Ryoji Fukunaga 福永亮次

Personal information
- Nickname: Little Pacquiao
- Nationality: Japanese
- Born: 30 August 1986 (age 39) Takatsuki, Japan
- Height: 5 ft 7 in (170 cm)
- Weight: Super-flyweight

Boxing career
- Reach: 66.5 in (169 cm)
- Stance: Southpaw

Boxing record
- Total fights: 20
- Wins: 15
- Win by KO: 14
- Losses: 5

= Ryoji Fukunaga =

Japanese boxer (born 1986)

Ryoji Fukunaga (福永亮次, Fukunaga Ryoji) is a retired Japanese professional boxer. He was a one-time WBO super-flyweight title challenger and the former OPBF and WBO Asia-Pacific super–flyweight champion.

==Professional boxing career==
===Early career===
====2015 Rookie of the Year tournament====
Fukunaga worked as a carpenter after graduating from junior high school and took up boxing at the age of 25. He made his professional debut against Seita Mochizuki on 10 August 2013, at the Azalea Taisho in Osaka, Japan. Fukunaga lost the fight by majority decision, with scores of 37–39, 38-39 and 38-38. Fukunaga fought twice during the next two years, against Retsu Hosokawa on 15 December 2013 and Seita Shimamiya on 28 January 2018, winning both fights by knockout. After amassing a 2–1 record, Fukunaga was booked to face Yamato Kikuchi in the opening round of the 2015 East Japan "Rookie of the Year" super-flyweight tournament. He won the fight by a first-round knockout. Advancing to the quarterfinals, which were held on 15 July 2015, Fukunaga faced Daichi Yamamoto. He won the fight by a second-round knockout. Fukunaga faced Ryo Matsubara in the tournament semifinals on 25 September 2015. Matsubara stopped Fukunaga's tournament run, as he won the fight by a first-round technical knockout.

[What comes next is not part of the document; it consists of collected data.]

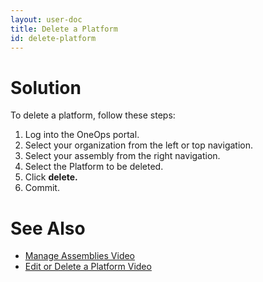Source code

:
 ```yaml
---
layout: user-doc
title: Delete a Platform
id: delete-platform
---
```


# Solution

To delete a platform, follow these steps:


1. Log into the OneOps portal.
2. Select your organization from the left or top navigation.
3. Select your assembly from the right navigation.
4. Select the Platform to be deleted.
5. Click **delete.**
5. Commit.

# See Also


* <a href="/user/howto/manage-assemblies.html">Manage Assemblies Video</a>
* <a href="/user/howto/edit-a-platform.html">Edit or Delete a Platform Video</a>
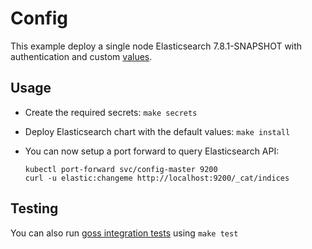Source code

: # Config

This example deploy a single node Elasticsearch 7.8.1-SNAPSHOT with authentication and
custom [values][].


## Usage

* Create the required secrets: `make secrets`

* Deploy Elasticsearch chart with the default values: `make install`

* You can now setup a port forward to query Elasticsearch API:

  ```
  kubectl port-forward svc/config-master 9200
  curl -u elastic:changeme http://localhost:9200/_cat/indices
  ```


## Testing

You can also run [goss integration tests][] using `make test`


[goss integration tests]: https://github.com/elastic/helm-charts/tree/7.8/elasticsearch/examples/config/test/goss.yaml
[values]: https://github.com/elastic/helm-charts/tree/7.8/elasticsearch/examples/config/values.yaml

====2016 Rookie of the Year tournament====
Fukunaga returned to action seven months later, to participate in the 2016 "Rookie of the Year" super-flyweight tournament. Fukunaga was able to skip the opening round this time around and was immediately booked to face Takuya Numasawa in the tournament quarterfinals. He won the fight by a first-round technical knockout. Fukunaga faced Rikiya Ono in the tournament semifinals on 4 October 2016, and won the fight by a fourth-round technical knockout. Fukunaga faced Yukito Tomori in the tournament finals, held on 13 November 2016. He was able to win the tournament this time around, as he stopped Tomori by a third-round knockout. This victory earned Fukunaga the right to face Kota Fujimoto on 23 December 2016, for the All-Japan Rookie of the Year super-flyweight title. He won the fight by a fifth-round technical knockout.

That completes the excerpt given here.